Lines in the entries below where the word "Since" shows up should each be copied.

Record set START

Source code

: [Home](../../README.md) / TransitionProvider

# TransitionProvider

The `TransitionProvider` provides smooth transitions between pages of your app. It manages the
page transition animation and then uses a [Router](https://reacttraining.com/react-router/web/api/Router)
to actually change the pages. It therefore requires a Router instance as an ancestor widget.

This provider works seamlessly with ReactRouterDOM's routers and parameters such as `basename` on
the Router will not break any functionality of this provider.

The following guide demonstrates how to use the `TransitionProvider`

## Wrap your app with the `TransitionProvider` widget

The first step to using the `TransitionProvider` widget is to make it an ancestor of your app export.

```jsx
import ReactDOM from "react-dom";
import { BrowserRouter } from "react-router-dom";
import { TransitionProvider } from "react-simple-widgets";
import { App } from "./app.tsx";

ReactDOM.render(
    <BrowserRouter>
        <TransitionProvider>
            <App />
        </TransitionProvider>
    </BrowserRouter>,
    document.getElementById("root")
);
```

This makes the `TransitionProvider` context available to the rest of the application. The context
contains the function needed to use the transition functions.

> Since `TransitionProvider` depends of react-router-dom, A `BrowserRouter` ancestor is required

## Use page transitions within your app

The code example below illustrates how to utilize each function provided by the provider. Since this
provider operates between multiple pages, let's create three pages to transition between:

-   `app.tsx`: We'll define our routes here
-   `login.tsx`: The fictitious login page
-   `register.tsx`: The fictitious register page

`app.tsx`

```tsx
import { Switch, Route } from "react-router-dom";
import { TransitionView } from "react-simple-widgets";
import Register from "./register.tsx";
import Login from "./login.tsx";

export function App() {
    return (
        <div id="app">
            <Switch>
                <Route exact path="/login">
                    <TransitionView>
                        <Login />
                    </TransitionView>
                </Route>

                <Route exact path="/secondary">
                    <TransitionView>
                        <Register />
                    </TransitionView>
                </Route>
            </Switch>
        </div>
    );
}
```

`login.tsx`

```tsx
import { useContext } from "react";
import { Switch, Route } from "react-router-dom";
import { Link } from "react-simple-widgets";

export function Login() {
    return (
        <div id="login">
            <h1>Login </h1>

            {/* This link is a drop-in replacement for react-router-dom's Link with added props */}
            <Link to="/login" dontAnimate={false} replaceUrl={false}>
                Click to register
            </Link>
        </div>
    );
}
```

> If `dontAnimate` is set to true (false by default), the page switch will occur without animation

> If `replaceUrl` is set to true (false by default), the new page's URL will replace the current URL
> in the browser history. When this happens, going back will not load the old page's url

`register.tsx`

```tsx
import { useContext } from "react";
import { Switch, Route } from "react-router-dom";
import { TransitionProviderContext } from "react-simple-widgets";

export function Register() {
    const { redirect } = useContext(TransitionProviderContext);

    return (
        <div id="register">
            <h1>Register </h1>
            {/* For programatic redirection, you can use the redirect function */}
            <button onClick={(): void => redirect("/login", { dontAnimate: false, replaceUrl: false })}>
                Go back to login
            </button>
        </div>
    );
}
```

Record set END

:: Result ::
> Since `TransitionProvider` depends of react-router-dom, A `BrowserRouter` ancestor is required
The code example below illustrates how to utilize each function provided by the provider. Since this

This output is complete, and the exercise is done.